EXERCISE DETAILS: Check each line of the entries below for the string "регуляризации"; copy every line where it appears.

[[ DATA FOR THIS TASK open ]]

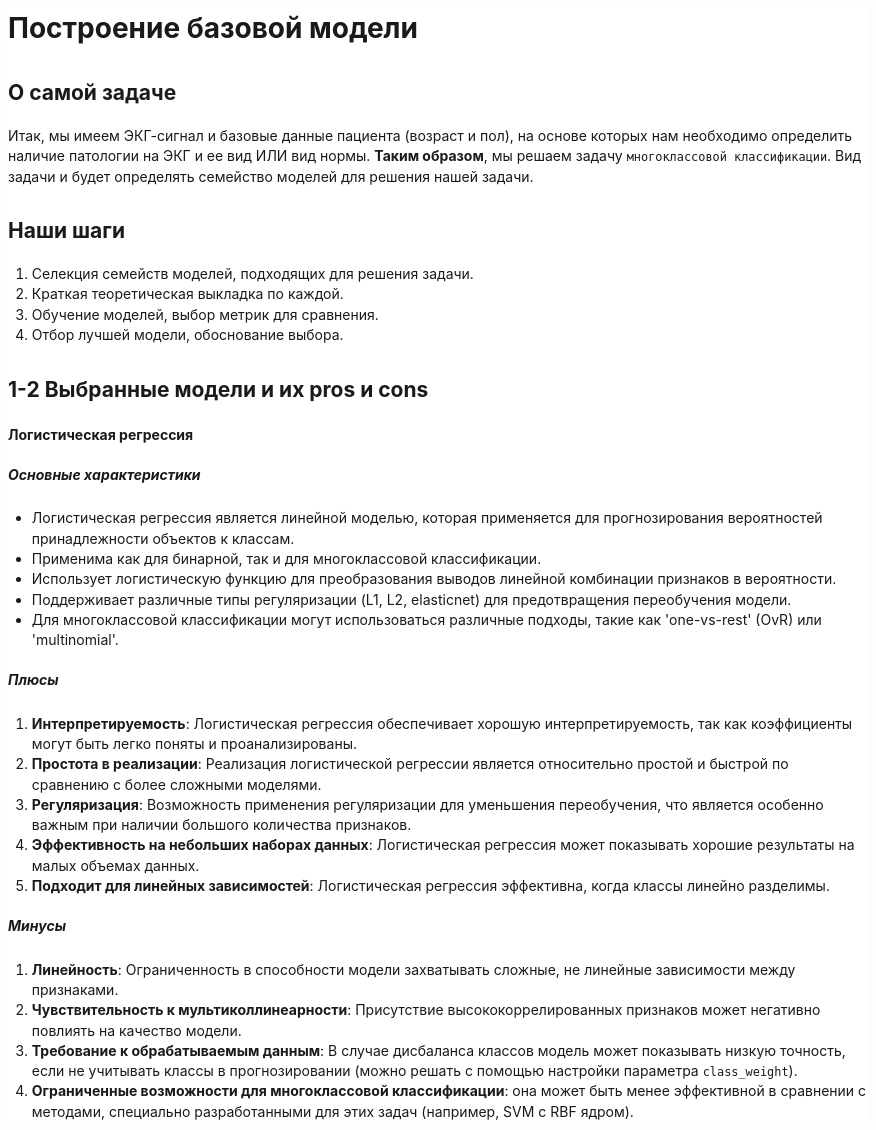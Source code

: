 # Построение базовой модели

## О самой задаче

Итак, мы имеем ЭКГ-сигнал и базовые данные пациента (возраст и пол), на основе которых нам необходимо определить наличие патологии на ЭКГ и ее вид ИЛИ вид нормы. **Таким образом**, мы решаем задачу `многоклассовой классификации`. Вид задачи и будет определять семейство моделей для решения нашей задачи. 

## Наши шаги

1. Селекция семейств моделей, подходящих для решения задачи. 
2. Краткая теоретическая выкладка по каждой. 
3. Обучение моделей, выбор метрик для сравнения. 
4. Отбор лучшей модели, обоснование выбора.

## 1-2 Выбранные модели и их pros и cons

#### Логистическая регрессия

##### Основные характеристики

- Логистическая регрессия является линейной моделью, которая применяется для прогнозирования вероятностей принадлежности объектов к классам.
- Применима как для бинарной, так и для многоклассовой классификации.
- Использует логистическую функцию для преобразования выводов линейной комбинации признаков в вероятности.
- Поддерживает различные типы регуляризации (L1, L2, elasticnet) для предотвращения переобучения модели.
- Для многоклассовой классификации могут использоваться различные подходы, такие как 'one-vs-rest' (OvR) или 'multinomial'.

##### Плюсы

1. **Интерпретируемость**: Логистическая регрессия обеспечивает хорошую интерпретируемость, так как коэффициенты могут быть легко поняты и проанализированы.
2. **Простота в реализации**: Реализация логистической регрессии является относительно простой и быстрой по сравнению с более сложными моделями.
3. **Регуляризация**: Возможность применения регуляризации для уменьшения переобучения, что является особенно важным при наличии большого количества признаков.
4. **Эффективность на небольших наборах данных**: Логистическая регрессия может показывать хорошие результаты на малых объемах данных.
5. **Подходит для линейных зависимостей**: Логистическая регрессия эффективна, когда классы линейно разделимы.

##### Минусы

1. **Линейность**: Ограниченность в способности модели захватывать сложные, не линейные зависимости между признаками.
2. **Чувствительность к мультиколлинеарности**: Присутствие высококоррелированных признаков может негативно повлиять на качество модели.
3. **Требование к обрабатываемым данным**: В случае дисбаланса классов модель может показывать низкую точность, если не учитывать классы в прогнозировании (можно решать с помощью настройки параметра `class_weight`).
4. **Ограниченные возможности для многоклассовой классификации**: она может быть менее эффективной в сравнении с методами, специально разработанными для этих задач (например, SVM с RBF ядром).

[[ DATA FOR THIS TASK closed ]]

TASK SOLUTION:
- Поддерживает различные типы регуляризации (L1, L2, elasticnet) для предотвращения переобучения модели.
3. **Регуляризация**: Возможность применения регуляризации для уменьшения переобучения, что является особенно важным при наличии большого количества признаков.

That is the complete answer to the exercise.